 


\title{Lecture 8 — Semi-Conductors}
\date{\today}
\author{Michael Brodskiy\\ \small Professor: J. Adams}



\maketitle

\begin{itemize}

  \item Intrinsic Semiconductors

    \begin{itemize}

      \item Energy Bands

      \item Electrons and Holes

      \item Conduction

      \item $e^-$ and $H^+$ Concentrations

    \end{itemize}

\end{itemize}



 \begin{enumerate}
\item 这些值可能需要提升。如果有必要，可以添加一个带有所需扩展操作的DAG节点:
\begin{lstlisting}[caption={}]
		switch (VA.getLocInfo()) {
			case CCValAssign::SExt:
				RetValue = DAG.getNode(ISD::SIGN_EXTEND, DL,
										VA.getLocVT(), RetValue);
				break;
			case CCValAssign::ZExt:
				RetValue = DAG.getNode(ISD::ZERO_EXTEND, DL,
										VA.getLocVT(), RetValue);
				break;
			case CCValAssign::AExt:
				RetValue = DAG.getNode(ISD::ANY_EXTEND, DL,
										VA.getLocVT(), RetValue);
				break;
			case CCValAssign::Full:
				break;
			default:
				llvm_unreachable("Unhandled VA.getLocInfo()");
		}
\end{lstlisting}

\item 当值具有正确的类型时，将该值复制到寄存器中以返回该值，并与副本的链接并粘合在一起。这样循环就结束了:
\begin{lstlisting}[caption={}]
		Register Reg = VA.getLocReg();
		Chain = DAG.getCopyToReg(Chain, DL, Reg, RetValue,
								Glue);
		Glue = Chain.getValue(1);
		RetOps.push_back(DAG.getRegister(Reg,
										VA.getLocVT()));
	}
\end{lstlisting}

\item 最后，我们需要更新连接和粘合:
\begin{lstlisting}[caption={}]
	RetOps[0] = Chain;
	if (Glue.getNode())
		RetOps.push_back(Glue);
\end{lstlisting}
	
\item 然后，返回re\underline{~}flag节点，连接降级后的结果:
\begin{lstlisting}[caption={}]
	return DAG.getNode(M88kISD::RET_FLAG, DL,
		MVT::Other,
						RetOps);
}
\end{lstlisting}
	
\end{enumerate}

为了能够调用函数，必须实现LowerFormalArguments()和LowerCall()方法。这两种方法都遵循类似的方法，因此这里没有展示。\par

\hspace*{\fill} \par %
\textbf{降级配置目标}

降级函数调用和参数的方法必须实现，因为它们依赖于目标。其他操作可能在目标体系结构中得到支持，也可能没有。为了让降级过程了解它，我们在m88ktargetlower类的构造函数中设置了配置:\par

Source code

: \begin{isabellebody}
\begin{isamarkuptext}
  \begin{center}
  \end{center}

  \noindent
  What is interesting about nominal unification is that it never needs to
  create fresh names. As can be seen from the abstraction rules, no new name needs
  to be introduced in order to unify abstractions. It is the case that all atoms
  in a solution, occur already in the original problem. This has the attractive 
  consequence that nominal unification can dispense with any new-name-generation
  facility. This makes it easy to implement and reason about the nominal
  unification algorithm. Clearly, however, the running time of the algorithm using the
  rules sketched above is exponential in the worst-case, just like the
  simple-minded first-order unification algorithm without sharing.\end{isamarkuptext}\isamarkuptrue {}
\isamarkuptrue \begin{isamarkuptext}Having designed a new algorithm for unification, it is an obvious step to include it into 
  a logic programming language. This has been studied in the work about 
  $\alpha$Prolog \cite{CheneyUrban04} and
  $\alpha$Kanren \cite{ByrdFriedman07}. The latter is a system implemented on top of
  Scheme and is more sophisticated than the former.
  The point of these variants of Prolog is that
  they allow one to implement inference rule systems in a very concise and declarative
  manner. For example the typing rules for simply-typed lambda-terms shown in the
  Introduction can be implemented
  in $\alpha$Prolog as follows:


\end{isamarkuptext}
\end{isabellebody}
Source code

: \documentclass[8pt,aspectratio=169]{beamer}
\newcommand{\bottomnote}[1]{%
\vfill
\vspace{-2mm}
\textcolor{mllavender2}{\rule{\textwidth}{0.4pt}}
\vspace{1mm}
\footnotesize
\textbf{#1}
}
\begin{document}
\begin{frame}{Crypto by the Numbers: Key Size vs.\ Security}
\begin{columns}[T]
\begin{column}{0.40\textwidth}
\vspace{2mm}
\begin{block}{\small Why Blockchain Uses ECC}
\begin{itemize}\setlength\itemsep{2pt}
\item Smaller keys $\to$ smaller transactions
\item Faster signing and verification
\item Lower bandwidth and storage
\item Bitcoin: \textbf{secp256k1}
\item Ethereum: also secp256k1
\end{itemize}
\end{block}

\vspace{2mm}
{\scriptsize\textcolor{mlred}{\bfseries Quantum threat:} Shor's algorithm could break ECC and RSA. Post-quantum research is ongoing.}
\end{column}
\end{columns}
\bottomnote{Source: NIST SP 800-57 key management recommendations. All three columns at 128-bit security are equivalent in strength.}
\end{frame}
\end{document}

========================

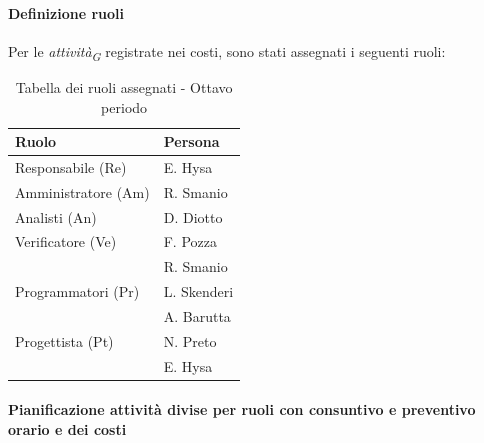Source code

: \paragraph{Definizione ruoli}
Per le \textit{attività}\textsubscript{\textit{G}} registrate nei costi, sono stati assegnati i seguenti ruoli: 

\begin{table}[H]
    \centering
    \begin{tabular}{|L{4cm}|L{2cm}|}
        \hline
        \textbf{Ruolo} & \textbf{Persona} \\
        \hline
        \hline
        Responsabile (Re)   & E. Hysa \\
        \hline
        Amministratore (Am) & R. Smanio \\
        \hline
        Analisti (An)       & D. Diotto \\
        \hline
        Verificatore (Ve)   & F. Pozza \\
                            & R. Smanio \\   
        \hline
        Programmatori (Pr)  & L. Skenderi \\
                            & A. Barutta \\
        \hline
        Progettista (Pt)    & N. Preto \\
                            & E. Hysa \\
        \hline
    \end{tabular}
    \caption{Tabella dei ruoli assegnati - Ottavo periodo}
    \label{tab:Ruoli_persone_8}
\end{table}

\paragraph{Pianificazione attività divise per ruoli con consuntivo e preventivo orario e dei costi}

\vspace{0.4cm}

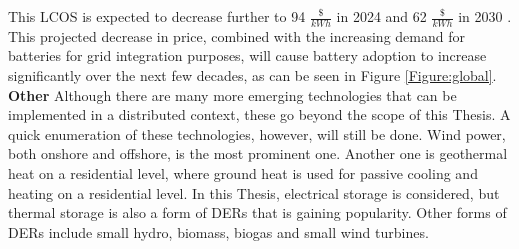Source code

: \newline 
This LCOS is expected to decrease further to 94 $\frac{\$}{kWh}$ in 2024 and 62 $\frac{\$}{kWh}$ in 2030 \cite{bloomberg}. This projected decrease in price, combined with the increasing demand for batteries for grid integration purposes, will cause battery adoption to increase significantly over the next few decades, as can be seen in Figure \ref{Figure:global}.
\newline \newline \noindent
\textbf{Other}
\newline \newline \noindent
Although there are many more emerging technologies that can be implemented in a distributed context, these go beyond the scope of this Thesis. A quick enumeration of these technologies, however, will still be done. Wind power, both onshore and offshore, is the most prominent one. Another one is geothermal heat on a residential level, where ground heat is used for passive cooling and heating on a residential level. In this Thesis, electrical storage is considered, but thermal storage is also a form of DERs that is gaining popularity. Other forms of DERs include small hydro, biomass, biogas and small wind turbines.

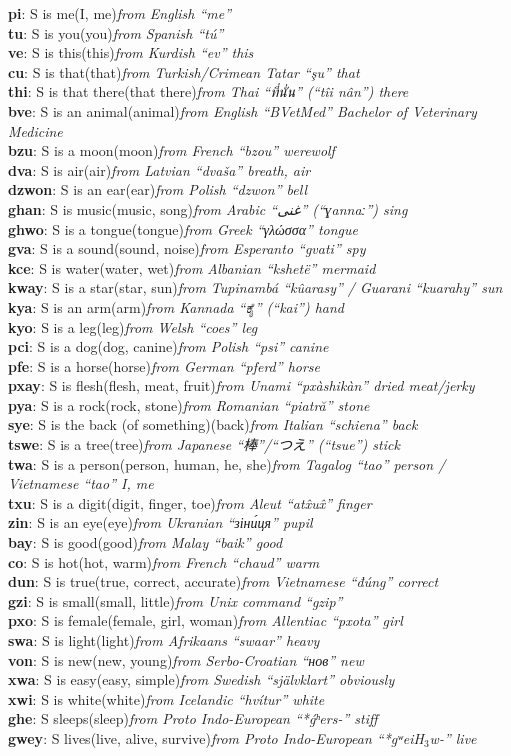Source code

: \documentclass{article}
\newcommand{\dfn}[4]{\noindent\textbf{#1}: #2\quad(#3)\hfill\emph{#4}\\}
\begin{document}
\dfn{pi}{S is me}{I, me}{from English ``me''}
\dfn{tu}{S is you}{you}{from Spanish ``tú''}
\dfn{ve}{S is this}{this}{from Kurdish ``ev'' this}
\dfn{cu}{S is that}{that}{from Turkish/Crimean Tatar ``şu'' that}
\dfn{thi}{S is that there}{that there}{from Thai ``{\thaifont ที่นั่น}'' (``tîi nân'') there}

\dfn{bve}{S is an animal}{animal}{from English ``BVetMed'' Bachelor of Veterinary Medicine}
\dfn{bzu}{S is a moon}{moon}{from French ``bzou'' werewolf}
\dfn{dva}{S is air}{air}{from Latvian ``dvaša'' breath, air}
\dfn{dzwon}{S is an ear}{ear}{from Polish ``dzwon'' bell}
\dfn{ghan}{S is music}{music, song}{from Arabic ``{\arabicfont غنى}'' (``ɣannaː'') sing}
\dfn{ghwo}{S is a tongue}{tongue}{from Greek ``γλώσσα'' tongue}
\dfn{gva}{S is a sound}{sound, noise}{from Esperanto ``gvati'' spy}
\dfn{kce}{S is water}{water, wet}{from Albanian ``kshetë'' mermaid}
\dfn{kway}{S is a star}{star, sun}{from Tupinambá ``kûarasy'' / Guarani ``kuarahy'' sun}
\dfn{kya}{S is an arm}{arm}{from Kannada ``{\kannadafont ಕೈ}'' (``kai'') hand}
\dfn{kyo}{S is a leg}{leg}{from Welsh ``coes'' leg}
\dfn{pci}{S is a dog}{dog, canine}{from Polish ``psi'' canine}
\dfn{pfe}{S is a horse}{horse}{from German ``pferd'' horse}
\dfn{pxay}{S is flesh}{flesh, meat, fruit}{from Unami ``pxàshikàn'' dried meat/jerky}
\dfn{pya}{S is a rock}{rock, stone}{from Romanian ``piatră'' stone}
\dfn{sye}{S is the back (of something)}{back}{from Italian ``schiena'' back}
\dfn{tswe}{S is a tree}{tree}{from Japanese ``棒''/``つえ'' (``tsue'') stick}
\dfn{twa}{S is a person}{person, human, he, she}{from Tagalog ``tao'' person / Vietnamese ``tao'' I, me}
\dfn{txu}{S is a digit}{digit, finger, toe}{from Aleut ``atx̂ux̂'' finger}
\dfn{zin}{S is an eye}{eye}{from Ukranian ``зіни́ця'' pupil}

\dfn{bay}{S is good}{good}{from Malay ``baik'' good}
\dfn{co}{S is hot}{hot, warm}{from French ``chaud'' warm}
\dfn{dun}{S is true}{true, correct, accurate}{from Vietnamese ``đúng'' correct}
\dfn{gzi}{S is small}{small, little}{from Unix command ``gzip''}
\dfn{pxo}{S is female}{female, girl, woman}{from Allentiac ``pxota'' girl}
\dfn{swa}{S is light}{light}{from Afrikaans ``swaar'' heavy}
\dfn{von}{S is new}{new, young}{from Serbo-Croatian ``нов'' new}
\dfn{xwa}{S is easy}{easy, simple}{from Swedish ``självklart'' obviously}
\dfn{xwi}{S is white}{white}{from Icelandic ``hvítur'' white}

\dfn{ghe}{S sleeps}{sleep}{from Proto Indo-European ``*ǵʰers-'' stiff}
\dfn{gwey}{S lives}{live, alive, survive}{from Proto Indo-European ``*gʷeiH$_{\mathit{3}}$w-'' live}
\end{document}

========================

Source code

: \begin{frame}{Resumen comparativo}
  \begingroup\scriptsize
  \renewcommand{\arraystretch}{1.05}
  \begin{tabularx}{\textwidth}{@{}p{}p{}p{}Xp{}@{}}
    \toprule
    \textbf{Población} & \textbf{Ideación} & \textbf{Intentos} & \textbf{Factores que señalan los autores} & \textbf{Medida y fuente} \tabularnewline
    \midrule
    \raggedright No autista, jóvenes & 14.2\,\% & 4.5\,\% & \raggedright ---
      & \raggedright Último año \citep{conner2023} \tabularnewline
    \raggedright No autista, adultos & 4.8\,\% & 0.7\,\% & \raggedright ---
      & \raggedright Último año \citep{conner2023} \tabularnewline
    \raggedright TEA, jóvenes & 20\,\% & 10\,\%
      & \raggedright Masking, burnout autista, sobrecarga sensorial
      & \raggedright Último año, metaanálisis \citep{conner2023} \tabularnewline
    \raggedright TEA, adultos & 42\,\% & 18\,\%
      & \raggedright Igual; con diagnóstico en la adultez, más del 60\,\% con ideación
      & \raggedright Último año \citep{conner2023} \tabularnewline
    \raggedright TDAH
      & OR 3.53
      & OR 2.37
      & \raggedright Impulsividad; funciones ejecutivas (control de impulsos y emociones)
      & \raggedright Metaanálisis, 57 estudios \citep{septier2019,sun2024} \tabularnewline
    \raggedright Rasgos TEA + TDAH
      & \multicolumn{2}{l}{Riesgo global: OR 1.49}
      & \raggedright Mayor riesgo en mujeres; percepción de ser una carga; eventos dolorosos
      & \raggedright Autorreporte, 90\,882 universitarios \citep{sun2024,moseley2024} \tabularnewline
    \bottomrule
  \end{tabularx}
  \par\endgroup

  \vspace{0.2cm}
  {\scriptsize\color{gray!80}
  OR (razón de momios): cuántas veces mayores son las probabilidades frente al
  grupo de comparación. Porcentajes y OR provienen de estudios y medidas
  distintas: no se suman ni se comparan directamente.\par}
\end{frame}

========================

Problem statement
Your reply should hold every line from the data that contains "also", copied in full.

Answer to this task
\item Ethereum: also secp256k1
Although there are many more emerging technologies that can be implemented in a distributed context, these go beyond the scope of this Thesis. A quick enumeration of these technologies, however, will still be done. Wind power, both onshore and offshore, is the most prominent one. Another one is geothermal heat on a residential level, where ground heat is used for passive cooling and heating on a residential level. In this Thesis, electrical storage is considered, but thermal storage is also a form of DERs that is gaining popularity. Other forms of DERs include small hydro, biomass, biogas and small wind turbines.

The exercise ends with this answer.